# Available data
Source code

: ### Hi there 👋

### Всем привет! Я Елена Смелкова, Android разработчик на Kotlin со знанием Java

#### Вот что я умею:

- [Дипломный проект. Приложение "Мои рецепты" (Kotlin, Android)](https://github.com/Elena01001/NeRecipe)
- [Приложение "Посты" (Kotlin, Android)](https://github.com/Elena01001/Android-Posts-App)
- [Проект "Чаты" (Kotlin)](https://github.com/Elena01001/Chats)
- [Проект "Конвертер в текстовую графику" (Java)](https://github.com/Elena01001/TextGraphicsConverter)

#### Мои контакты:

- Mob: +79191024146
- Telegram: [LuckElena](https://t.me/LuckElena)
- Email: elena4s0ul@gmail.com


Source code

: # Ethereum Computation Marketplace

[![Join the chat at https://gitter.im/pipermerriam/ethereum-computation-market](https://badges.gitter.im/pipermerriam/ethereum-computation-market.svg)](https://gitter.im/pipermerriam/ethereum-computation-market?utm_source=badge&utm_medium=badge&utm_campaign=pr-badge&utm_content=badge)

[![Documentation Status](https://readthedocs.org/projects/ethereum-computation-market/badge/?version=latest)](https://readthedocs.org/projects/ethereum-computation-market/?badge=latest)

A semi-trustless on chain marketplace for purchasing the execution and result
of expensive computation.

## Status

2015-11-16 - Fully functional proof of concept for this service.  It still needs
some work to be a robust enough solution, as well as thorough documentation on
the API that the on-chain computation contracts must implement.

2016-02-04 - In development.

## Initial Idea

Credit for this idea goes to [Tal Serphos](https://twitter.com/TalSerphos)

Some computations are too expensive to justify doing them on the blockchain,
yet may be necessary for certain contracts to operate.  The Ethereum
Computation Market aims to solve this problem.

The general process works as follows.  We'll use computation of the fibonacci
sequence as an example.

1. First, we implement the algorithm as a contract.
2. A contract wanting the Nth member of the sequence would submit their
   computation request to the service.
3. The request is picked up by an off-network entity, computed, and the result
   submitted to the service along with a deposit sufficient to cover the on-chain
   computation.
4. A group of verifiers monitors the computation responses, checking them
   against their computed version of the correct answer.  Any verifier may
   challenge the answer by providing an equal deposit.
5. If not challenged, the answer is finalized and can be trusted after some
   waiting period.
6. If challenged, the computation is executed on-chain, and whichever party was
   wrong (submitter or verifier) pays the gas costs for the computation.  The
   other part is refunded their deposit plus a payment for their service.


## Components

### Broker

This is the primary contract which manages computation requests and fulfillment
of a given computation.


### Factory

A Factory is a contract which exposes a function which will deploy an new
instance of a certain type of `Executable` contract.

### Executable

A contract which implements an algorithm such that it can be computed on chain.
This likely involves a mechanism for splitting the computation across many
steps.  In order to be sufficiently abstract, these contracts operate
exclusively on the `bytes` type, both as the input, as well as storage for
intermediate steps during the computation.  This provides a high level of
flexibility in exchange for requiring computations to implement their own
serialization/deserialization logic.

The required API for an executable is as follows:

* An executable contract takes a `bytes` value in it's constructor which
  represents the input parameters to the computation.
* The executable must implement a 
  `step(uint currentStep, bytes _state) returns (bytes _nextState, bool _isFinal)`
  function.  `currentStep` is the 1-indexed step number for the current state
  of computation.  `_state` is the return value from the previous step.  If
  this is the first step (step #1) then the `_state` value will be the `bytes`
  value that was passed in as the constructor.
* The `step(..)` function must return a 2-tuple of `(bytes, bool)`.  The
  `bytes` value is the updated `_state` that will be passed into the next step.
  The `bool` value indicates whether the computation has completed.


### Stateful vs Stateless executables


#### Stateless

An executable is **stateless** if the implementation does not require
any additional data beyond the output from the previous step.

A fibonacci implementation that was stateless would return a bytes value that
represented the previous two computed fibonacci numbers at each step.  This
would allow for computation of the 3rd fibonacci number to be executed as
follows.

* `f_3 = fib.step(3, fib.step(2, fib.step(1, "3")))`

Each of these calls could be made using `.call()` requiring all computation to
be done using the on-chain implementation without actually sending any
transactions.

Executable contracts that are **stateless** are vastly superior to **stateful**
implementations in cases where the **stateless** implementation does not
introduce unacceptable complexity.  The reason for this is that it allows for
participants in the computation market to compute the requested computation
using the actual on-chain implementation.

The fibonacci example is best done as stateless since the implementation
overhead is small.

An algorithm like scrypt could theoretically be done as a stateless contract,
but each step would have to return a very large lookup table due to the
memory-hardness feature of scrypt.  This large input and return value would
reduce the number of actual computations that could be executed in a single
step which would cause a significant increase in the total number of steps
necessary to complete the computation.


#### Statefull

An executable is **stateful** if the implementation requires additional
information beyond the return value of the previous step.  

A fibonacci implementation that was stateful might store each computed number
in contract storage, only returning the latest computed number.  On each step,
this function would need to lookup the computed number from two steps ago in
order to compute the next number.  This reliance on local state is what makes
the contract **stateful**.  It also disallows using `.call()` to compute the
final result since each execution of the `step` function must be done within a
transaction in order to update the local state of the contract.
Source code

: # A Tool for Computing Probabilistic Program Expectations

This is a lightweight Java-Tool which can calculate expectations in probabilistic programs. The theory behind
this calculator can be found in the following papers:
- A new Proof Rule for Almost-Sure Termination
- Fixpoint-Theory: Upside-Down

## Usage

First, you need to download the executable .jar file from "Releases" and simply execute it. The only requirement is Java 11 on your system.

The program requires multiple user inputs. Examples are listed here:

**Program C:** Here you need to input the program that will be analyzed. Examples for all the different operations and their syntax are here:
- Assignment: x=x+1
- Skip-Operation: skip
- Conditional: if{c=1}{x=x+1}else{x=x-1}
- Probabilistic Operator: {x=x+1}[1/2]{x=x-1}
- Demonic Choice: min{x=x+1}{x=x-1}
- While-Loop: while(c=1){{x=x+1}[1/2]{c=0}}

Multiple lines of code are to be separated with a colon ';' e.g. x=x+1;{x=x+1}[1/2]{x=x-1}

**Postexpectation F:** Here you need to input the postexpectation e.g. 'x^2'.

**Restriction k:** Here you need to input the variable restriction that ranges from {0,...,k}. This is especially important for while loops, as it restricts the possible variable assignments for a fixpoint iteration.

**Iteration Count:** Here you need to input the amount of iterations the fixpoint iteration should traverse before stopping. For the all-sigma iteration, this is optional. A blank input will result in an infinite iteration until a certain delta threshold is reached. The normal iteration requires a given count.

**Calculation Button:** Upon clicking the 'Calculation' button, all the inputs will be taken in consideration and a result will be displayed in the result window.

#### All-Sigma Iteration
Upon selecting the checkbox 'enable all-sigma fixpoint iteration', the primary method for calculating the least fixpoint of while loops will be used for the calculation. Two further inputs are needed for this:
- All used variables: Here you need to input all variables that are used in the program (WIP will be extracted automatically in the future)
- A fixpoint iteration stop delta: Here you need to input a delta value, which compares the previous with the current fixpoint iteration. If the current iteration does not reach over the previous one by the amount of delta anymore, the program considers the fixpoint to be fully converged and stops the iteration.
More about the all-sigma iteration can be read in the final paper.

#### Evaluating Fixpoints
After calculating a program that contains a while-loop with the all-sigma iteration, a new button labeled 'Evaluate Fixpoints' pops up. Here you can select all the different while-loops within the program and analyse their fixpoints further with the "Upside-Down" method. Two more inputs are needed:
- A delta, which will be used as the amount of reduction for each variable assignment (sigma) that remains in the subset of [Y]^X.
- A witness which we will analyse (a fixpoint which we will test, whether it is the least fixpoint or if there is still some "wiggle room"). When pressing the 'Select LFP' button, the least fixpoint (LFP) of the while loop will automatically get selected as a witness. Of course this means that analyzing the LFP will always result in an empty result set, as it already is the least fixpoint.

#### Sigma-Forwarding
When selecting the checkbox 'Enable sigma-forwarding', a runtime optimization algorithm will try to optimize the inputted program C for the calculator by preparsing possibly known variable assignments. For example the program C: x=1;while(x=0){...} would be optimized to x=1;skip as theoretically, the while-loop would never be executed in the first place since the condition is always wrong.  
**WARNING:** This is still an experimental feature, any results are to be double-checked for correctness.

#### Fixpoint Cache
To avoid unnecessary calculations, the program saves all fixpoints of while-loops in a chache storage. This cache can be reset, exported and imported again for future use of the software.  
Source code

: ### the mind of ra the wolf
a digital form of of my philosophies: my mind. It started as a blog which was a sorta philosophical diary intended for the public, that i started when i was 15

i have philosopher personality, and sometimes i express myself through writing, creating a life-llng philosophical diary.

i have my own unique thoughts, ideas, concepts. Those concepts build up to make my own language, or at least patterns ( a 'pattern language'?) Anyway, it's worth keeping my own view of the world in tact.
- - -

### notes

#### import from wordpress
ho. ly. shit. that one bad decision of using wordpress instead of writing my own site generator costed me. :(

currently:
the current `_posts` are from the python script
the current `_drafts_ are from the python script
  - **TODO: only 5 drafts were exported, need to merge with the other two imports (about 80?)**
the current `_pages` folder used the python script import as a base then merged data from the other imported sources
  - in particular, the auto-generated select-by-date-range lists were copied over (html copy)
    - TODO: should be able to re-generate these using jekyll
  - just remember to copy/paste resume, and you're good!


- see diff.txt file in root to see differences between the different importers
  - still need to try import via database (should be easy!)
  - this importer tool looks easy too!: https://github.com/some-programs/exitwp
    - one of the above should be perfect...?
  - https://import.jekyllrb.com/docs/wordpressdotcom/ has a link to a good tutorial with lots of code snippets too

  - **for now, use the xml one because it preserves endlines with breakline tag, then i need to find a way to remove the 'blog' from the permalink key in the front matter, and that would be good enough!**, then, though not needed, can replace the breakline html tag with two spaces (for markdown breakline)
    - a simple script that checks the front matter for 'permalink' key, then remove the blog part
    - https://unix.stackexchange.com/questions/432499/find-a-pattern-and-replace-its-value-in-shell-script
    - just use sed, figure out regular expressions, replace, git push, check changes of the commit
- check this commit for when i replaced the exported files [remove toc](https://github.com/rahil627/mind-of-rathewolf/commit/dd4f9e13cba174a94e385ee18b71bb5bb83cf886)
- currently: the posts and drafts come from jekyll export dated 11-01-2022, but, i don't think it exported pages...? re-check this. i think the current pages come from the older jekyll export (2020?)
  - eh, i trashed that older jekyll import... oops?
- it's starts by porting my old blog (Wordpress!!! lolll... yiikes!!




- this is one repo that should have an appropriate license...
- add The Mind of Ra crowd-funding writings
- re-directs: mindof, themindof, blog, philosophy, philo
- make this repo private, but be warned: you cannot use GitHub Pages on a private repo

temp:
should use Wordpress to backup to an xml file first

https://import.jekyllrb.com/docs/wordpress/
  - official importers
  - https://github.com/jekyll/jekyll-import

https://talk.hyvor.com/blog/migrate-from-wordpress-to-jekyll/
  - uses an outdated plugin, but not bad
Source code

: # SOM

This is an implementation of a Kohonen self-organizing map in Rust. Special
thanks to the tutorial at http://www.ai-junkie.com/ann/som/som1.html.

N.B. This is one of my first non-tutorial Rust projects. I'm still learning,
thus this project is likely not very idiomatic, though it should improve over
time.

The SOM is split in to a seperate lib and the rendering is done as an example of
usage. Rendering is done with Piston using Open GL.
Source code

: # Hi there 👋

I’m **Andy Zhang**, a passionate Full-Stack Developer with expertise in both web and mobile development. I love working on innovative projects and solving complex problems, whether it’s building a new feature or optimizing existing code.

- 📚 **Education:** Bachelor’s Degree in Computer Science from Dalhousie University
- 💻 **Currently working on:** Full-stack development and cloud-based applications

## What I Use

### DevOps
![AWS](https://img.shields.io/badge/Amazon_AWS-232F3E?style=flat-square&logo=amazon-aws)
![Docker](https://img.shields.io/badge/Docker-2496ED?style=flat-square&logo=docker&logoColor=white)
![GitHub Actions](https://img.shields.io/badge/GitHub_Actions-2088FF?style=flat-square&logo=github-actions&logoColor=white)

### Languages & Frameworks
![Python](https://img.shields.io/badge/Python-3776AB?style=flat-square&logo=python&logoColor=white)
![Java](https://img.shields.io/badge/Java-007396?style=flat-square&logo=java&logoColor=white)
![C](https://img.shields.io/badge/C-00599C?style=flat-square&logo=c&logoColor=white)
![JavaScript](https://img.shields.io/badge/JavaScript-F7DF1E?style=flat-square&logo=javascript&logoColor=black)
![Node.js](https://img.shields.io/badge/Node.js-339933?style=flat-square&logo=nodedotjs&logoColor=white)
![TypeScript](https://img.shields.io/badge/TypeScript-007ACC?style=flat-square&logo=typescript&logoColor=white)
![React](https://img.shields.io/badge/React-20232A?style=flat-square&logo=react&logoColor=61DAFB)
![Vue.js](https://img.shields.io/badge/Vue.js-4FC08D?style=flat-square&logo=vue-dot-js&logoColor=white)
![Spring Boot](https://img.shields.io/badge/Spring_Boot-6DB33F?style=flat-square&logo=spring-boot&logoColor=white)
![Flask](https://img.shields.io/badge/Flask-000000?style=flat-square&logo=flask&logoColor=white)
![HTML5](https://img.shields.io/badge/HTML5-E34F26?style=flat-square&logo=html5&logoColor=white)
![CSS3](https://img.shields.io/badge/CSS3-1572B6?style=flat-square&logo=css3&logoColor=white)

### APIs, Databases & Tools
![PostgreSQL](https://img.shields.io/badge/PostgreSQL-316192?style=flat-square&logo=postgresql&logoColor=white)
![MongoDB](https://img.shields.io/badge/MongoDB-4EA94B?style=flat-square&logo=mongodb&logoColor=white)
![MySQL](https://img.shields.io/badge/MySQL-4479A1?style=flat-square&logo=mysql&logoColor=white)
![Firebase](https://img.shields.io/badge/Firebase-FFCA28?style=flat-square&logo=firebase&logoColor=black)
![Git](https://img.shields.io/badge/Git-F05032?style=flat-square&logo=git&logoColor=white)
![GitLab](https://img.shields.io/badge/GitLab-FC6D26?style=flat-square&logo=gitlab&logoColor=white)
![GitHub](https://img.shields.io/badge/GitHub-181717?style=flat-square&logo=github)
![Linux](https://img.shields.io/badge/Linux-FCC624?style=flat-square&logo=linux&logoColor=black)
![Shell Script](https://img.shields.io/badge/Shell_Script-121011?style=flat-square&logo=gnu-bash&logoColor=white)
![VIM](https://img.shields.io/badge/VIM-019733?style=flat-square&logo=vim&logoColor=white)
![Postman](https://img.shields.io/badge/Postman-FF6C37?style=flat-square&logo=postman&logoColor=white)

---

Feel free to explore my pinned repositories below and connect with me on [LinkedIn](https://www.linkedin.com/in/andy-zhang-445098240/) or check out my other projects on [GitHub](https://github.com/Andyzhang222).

# About this exercise
Work through the entries, filtering for the string "these", and copy each line that holds it.

# Answer for the task
steps.  In order to be sufficiently abstract, these contracts operate
Each of these calls could be made using `.call()` requiring all computation to
    - TODO: should be able to re-generate these using jekyll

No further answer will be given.